*Provided records*
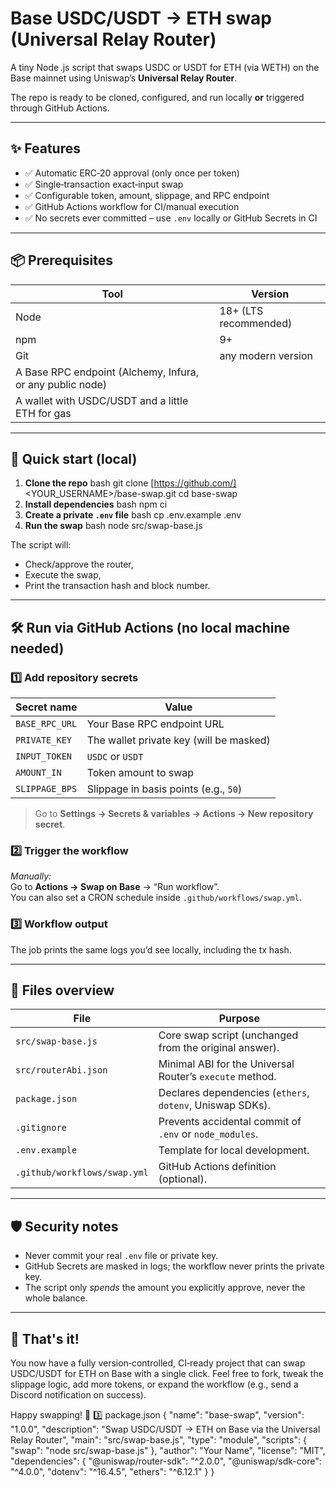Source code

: # Base USDC/USDT → ETH swap (Universal Relay Router)

A tiny Node .js script that swaps USDC or USDT for ETH (via WETH) on the Base
mainnet using Uniswap’s **Universal Relay Router**.  

The repo is ready to be cloned, configured, and run locally **or** triggered
through GitHub Actions.

---

## ✨ Features

* ✅ Automatic ERC‑20 approval (only once per token)
* ✅ Single‑transaction exact‑input swap
* ✅ Configurable token, amount, slippage, and RPC endpoint
* ✅ GitHub Actions workflow for CI/manual execution
* ✅ No secrets ever committed – use `.env` locally or GitHub Secrets in CI

---

## 📦 Prerequisites

| Tool | Version |
|------|---------|
| Node | 18+ (LTS recommended) |
| npm  | 9+ |
| Git  | any modern version |
| A Base RPC endpoint (Alchemy, Infura, or any public node) |
| A wallet with USDC/USDT and a little ETH for gas |

---

## 🚀 Quick start (local)

1. **Clone the repo**
bash git clone [https://github.com/]<YOUR_USERNAME>/base-swap.git cd base-swap
2. **Install dependencies**
bash npm ci
3. **Create a private `.env` file**
bash cp .env.example .env
4. **Run the swap**
bash node src/swap-base.js


 The script will:
   * Check/approve the router,
   * Execute the swap,
   * Print the transaction hash and block number.

---

## 🛠️ Run via GitHub Actions (no local machine needed)

### 1️⃣ Add repository secrets

| Secret name | Value |
|-------------|-------|
| `BASE_RPC_URL` | Your Base RPC endpoint URL |
| `PRIVATE_KEY`  | The wallet private key (will be masked) |
| `INPUT_TOKEN`  | `USDC` or `USDT` |
| `AMOUNT_IN`    | Token amount to swap |
| `SLIPPAGE_BPS` | Slippage in basis points (e.g., `50`) |

> Go to **Settings → Secrets & variables → Actions → New repository secret**.

### 2️⃣ Trigger the workflow

*Manually:*  
Go to **Actions → Swap on Base** → “Run workflow”.  
You can also set a CRON schedule inside `.github/workflows/swap.yml`.

### 3️⃣ Workflow output

The job prints the same logs you’d see locally, including the tx hash.

---

## 📁 Files overview

| File | Purpose |
|------|---------|
| `src/swap-base.js` | Core swap script (unchanged from the original answer). |
| `src/routerAbi.json` | Minimal ABI for the Universal Router’s `execute` method. |
| `package.json` | Declares dependencies (`ethers`, `dotenv`, Uniswap SDKs). |
| `.gitignore` | Prevents accidental commit of `.env` or `node_modules`. |
| `.env.example` | Template for local development. |
| `.github/workflows/swap.yml` | GitHub Actions definition (optional). |

---

## 🛡️ Security notes

* Never commit your real `.env` file or private key.  
* GitHub Secrets are masked in logs; the workflow never prints the private key.  
* The script only *spends* the amount you explicitly approve, never the whole balance.  

---

## 🎉 That's it!

You now have a fully version‑controlled, CI‑ready project that can swap USDC/USDT
for ETH on Base with a single click. Feel free to fork, tweak the slippage
logic, add more tokens, or expand the workflow (e.g., send a Discord notification
on success).

Happy swapping! 🚀
3️⃣ package.json
{
  "name": "base-swap",
  "version": "1.0.0",
  "description": "Swap USDC/USDT → ETH on Base via the Universal Relay Router",
  "main": "src/swap-base.js",
  "type": "module",
  "scripts": {
    "swap": "node src/swap-base.js"
  },
  "author": "Your Name",
  "license": "MIT",
  "dependencies": {
    "@uniswap/router-sdk": "^2.0.0",
    "@uniswap/sdk-core": "^4.0.0",
    "dotenv": "^16.4.5",
    "ethers": "^6.12.1"
  }
}
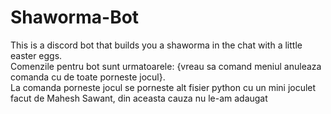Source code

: # Shaworma-Bot
This is a discord bot that builds you a shaworma in the chat with a little easter eggs.  
Comenzile pentru bot sunt urmatoarele:
  {vreau sa comand
  meniul
  anuleaza comanda
  cu de toate
  porneste jocul}.  
La comanda porneste jocul se porneste alt fisier python cu un mini joculet facut de Mahesh Sawant, din aceasta cauza nu le-am adaugat

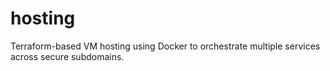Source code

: # hosting

Terraform-based VM hosting using Docker to orchestrate multiple services across secure subdomains.

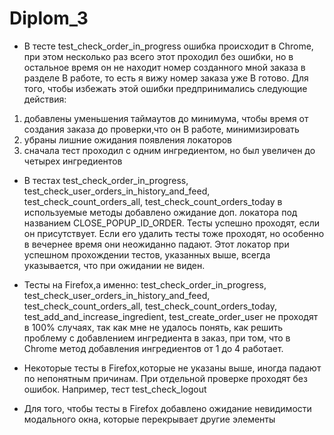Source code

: # Diplom_3
- В тесте test_check_order_in_progress ошибка происходит в Chrome, при этом несколько раз всего этот проходил без ошибки, 
но в остальное время он не находит номер созданного мной заказа в разделе В работе, то есть я вижу номер заказа уже В готово.
Для того, чтобы избежать этой ошибки предпринимались следующие действия:
1) добавлены уменьшения таймаутов до минимума, чтобы время от создания заказа до проверки,что он В работе, минимизировать
2) убраны лишние ожидания появления локаторов
3) сначала тест проходил с одним ингредиентом, но был увеличен до четырех ингредиентов

- В тестах test_check_order_in_progress, test_check_user_orders_in_history_and_feed, test_check_count_orders_all, 
test_check_count_orders_today в используемые методы добавлено ожидание доп. локатора под названием CLOSE_POPUP_ID_ORDER. 
Тесты успешно проходят, если он присутствует. Если его удалить тесты тоже проходят, но особенно в вечернее время они неожиданно падают.
Этот локатор при успешном прохождении тестов, указанных выше, всегда указывается, что при ожидании не виден.

- Тесты на Firefox,а именно: test_check_order_in_progress, test_check_user_orders_in_history_and_feed, 
test_check_count_orders_all, test_check_count_orders_today, test_add_and_increase_ingredient, test_create_order_user 
не проходят в 100% случаях, так как мне не удалось понять, как решить проблему с добавлением ингредиента в заказ, при том, 
что в Chrome метод добавления ингредиентов от 1 до 4 работает. 
- Некоторые тесты в Firefox,которые не указаны выше, иногда падают по непонятным причинам. При отдельной проверке проходят 
без ошибок. Например, тест test_check_logout
- Для того, чтобы тесты в Firefox добавлено ожидание невидимости модального окна, которые перекрывает другие элементы



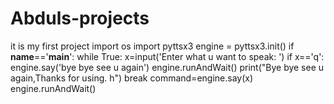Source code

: # Abduls-projects
it is my first project
import os
import pyttsx3
engine = pyttsx3.init()
if __name__=='__main__':
    while True:
        x=input('Enter what u want to speak: ')
        if x=='q':
            engine.say('bye bye see u again')
            engine.runAndWait()
            print("Bye bye see u again,Thanks for using. h")
            break
        command=engine.say(x)
        engine.runAndWait()
        
        
        
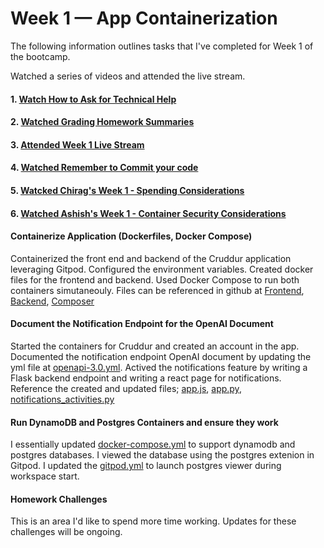 # Week 1 — App Containerization

The following information outlines tasks that I've completed for Week 1 of the bootcamp.

Watched a series of videos and attended the live stream.
#### 1. [Watch How to Ask for Technical Help](https://www.youtube.com/watch?v=tDPqmwKMP7Y&list=PLBfufR7vyJJ7k25byhRXJldB5AiwgNnWv&index=29) 
#### 2. [Watched Grading Homework Summaries](https://www.youtube.com/watch?v=FKAScachFgk&list=PLBfufR7vyJJ7k25byhRXJldB5AiwgNnWv&index=25) 
#### 3. [Attended Week 1 Live Stream](https://www.youtube.com/watch?v=zJnNe5Nv4tE&list=PLBfufR7vyJJ7k25byhRXJldB5AiwgNnWv&index=22)  
#### 4. [Watched Remember to Commit your code](https://www.youtube.com/watch?v=b-idMgFFcpg&list=PLBfufR7vyJJ7k25byhRXJldB5AiwgNnWv&index=23) 
#### 5. [Watcked Chirag's Week 1 - Spending Considerations](https://www.youtube.com/watch?v=OAMHu1NiYoI&list=PLBfufR7vyJJ7k25byhRXJldB5AiwgNnWv&index=24) 
#### 6. [Watched Ashish's Week 1 - Container Security Considerations](https://www.youtube.com/watch?v=OjZz4D0B-cA&list=PLBfufR7vyJJ7k25byhRXJldB5AiwgNnWv&index=25)

#### Containerize Application (Dockerfiles, Docker Compose)
Containerized the front end and backend of the Cruddur application leveraging Gitpod. Configured the environment variables. Created docker files for the frontend and backend. Used Docker Compose to run both containers simutaneouly. Files can be referenced in github at [Frontend](https://github.com/kmb40/aws-bootcamp-cruddur-2023/blob/week-1/frontend-react-js/Dockerfile), [Backend](https://github.com/kmb40/aws-bootcamp-cruddur-2023/blob/week-1/backend-flask/Dockerfile), [Composer](https://github.com/kmb40/aws-bootcamp-cruddur-2023/blob/week-1/docker-compose.yml)

#### Document the Notification Endpoint for the OpenAI Document
Started the containers for Cruddur and created an account in the app. Documented the notification endpoint OpenAI document by updating the yml file at [openapi-3.0.yml](https://github.com/kmb40/aws-bootcamp-cruddur-2023/blob/week-1/backend-flask/services/notifications_activities.py). Actived the notifications feature by writing a Flask backend endpoint and writing a react page for notifications. Reference the created and updated files; [app.js](https://github.com/kmb40/aws-bootcamp-cruddur-2023/blob/week-1/frontend-react-js/src/App.js), [app.py](https://github.com/kmb40/aws-bootcamp-cruddur-2023/blob/week-1/backend-flask/app.py), [notifications_activities.py](https://github.com/kmb40/aws-bootcamp-cruddur-2023/blob/week-1/backend-flask/services/notifications_activities.py)   

#### Run DynamoDB and Postgres Containers and ensure they work
I essentially updated [docker-compose.yml](https://github.com/kmb40/aws-bootcamp-cruddur-2023/blob/week-1/docker-compose.yml) to support dynamodb and postgres databases. I viewed the database using the postgres extenion in Gitpod. I updated the [gitpod.yml](https://github.com/kmb40/aws-bootcamp-cruddur-2023/blob/week-1/.gitpod.yml) to launch postgres viewer during workspace start.

#### Homework Challenges
This is an area I'd like to spend more time working. Updates for these challenges will be ongoing.
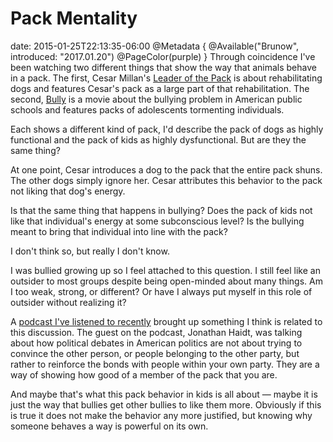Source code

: # Pack Mentality
date: 2015-01-25T22:13:35-06:00
@Metadata {
  @Available("Brunow", introduced: "2017.01.20")
  @PageColor(purple)
}
Through coincidence I've been watching two different things that show the way that animals behave in a pack. The first, Cesar Millan's [Leader of the Pack](https://en.m.wikipedia.org/wiki/Cesar_Millan%27s_Leader_of_the_Pack) is about rehabilitating dogs and features Cesar's pack as a large part of that rehabilitation. The second, [Bully](https://en.m.wikipedia.org/wiki/Bully_(2011_film)) is a movie about the bullying problem in American public schools and features packs of adolescents tormenting individuals.

Each shows a different kind of pack, I'd describe the pack of dogs as highly functional and the pack of kids as highly dysfunctional. But are they the same thing?

At one point, Cesar introduces a dog to the pack that the entire pack shuns. The other dogs simply ignore her. Cesar attributes this behavior to the pack not liking that dog's energy.

Is that the same thing that happens in bullying? Does the pack of kids not like that individual's energy at some subconscious level? Is the bullying meant to bring that individual into line with the pack?

I don't think so, but really I don't know.

I was bullied growing up so I feel attached to this question. I still feel like an outsider to most groups despite being open-minded about many things. Am I too weak, strong, or different? Or have I always put myself in this role of outsider without realizing it?

A [podcast I've listened to recently](http://overca.st/BYAbXedFg) brought up something I think is related to this discussion. The guest on the podcast, Jonathan Haidt, was talking about how political debates in American politics are not about trying to convince the other person, or people belonging to the other party, but rather to reinforce the bonds with people within your own party. They are a way of showing how good of a member of the pack that you are.

And maybe that's what this pack behavior in kids is all about &mdash; maybe it is just the way that bullies get other bullies to like them more. Obviously if this is true it does not make the behavior any more justified, but knowing why someone behaves a way is powerful on its own.

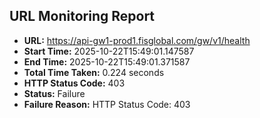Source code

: ## URL Monitoring Report

- **URL:** https://api-gw1-prod1.fisglobal.com/gw/v1/health
- **Start Time:** 2025-10-22T15:49:01.147587
- **End Time:** 2025-10-22T15:49:01.371587
- **Total Time Taken:** 0.224 seconds
- **HTTP Status Code:** 403
- **Status:** Failure
- **Failure Reason:** HTTP Status Code: 403
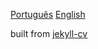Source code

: [Português](./pt-BR.md)
[English](./en-US.md)

built from [jekyll-cv](https://github.com/stavrospanakakis/jekyll-cv/)
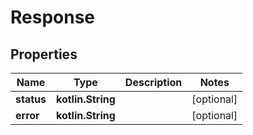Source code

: 
# Response

## Properties
Name | Type | Description | Notes
------------ | ------------- | ------------- | -------------
**status** | **kotlin.String** |  |  [optional]
**error** | **kotlin.String** |  |  [optional]



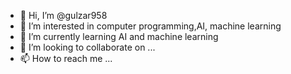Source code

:- 👋 Hi, I’m @gulzar958
- 👀 I’m interested in computer programming,AI, machine learning
- 🌱 I’m currently learning AI and machine learning
- 💞️ I’m looking to collaborate on ...
- 📫 How to reach me ...

<!---
gulzar958/gulzar958 is a ✨ special ✨ repository because its `README.md` (this file) appears on your GitHub profile.
You can click the Preview link to take a look at your changes.
--->
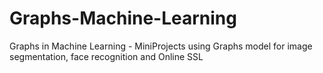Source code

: # Graphs-Machine-Learning
Graphs in Machine Learning - MiniProjects using Graphs model for image segmentation, face recognition and Online SSL
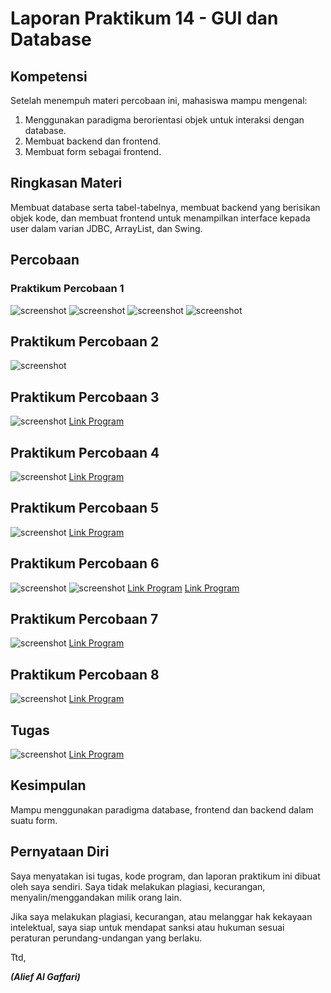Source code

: # Laporan Praktikum 14 - GUI dan Database

## Kompetensi

Setelah menempuh materi percobaan ini, mahasiswa mampu mengenal:

1. Menggunakan paradigma berorientasi objek untuk interaksi dengan database.
2. Membuat backend dan frontend.
3. Membuat form sebagai frontend.


## Ringkasan Materi
Membuat database serta tabel-tabelnya, membuat backend yang berisikan objek kode, dan membuat frontend untuk menampilkan interface kepada user dalam varian JDBC, ArrayList, dan Swing.


## Percobaan

### Praktikum Percobaan 1
![screenshot](img14/1.PNG)
![screenshot](img14/2.PNG)
![screenshot](img14/3.PNG)
![screenshot](img14/4.PNG)

## Praktikum Percobaan 2
![screenshot](img14/5.PNG)

## Praktikum Percobaan 3
![screenshot](img14/6.PNG)
[Link Program](../../src/14_GUI_dan_Database/backend/DBHelper1841720149Alief.java)

## Praktikum Percobaan 4
![screenshot](img14/7.PNG)
[Link Program](../../src/14_GUI_dan_Database/backend/Anggota1841720149Alief.java)

## Praktikum Percobaan 5
![screenshot](img14/8.PNG)
[Link Program](../../src/14_GUI_dan_Database/backend/TestBackend1841720149Alief.java)

## Praktikum Percobaan 6
![screenshot](img14/9.PNG)
![screenshot](img14/10.PNG)
[Link Program](../../src/14_GUI_dan_Database/frontend/FrmAnggota1841720149Alief.java)
[Link Program](../../src/14_GUI_dan_Database/frontend/FrmKategori1841720149Alief.java)

## Praktikum Percobaan 7
![screenshot](img14/10.PNG)
[Link Program](../../src/14_GUI_dan_Database/frontend/FrmAnggota1841720149Alief.java)

## Praktikum Percobaan 8
![screenshot](img14/11.PNG)
[Link Program](../../src/14_GUI_dan_Database/frontend/FrmBuku1841720149Alief.java)

## Tugas
![screenshot](img14/12.PNG)
[Link Program](../../src/14_GUI_dan_Database/frontend/FrmPeminjaman1841720149Alief.java)

## Kesimpulan

Mampu menggunakan paradigma database, frontend dan backend dalam suatu form.

## Pernyataan Diri

Saya menyatakan isi tugas, kode program, dan laporan praktikum ini dibuat oleh saya sendiri. Saya tidak melakukan plagiasi, kecurangan, menyalin/menggandakan milik orang lain.

Jika saya melakukan plagiasi, kecurangan, atau melanggar hak kekayaan intelektual, saya siap untuk mendapat sanksi atau hukuman sesuai peraturan perundang-undangan yang berlaku.

Ttd,

***(Alief Al Gaffari)***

*Instructions to follow*
Print exactly, and only, the lines running from the one that contains "## Praktikum Percobaan 7" to the last line of the records above.

*Task result*
## Praktikum Percobaan 7
![screenshot](img14/10.PNG)
[Link Program](../../src/14_GUI_dan_Database/frontend/FrmAnggota1841720149Alief.java)

## Praktikum Percobaan 8
![screenshot](img14/11.PNG)
[Link Program](../../src/14_GUI_dan_Database/frontend/FrmBuku1841720149Alief.java)

## Tugas
![screenshot](img14/12.PNG)
[Link Program](../../src/14_GUI_dan_Database/frontend/FrmPeminjaman1841720149Alief.java)

## Kesimpulan

Mampu menggunakan paradigma database, frontend dan backend dalam suatu form.

## Pernyataan Diri

Saya menyatakan isi tugas, kode program, dan laporan praktikum ini dibuat oleh saya sendiri. Saya tidak melakukan plagiasi, kecurangan, menyalin/menggandakan milik orang lain.

Jika saya melakukan plagiasi, kecurangan, atau melanggar hak kekayaan intelektual, saya siap untuk mendapat sanksi atau hukuman sesuai peraturan perundang-undangan yang berlaku.

Ttd,

***(Alief Al Gaffari)***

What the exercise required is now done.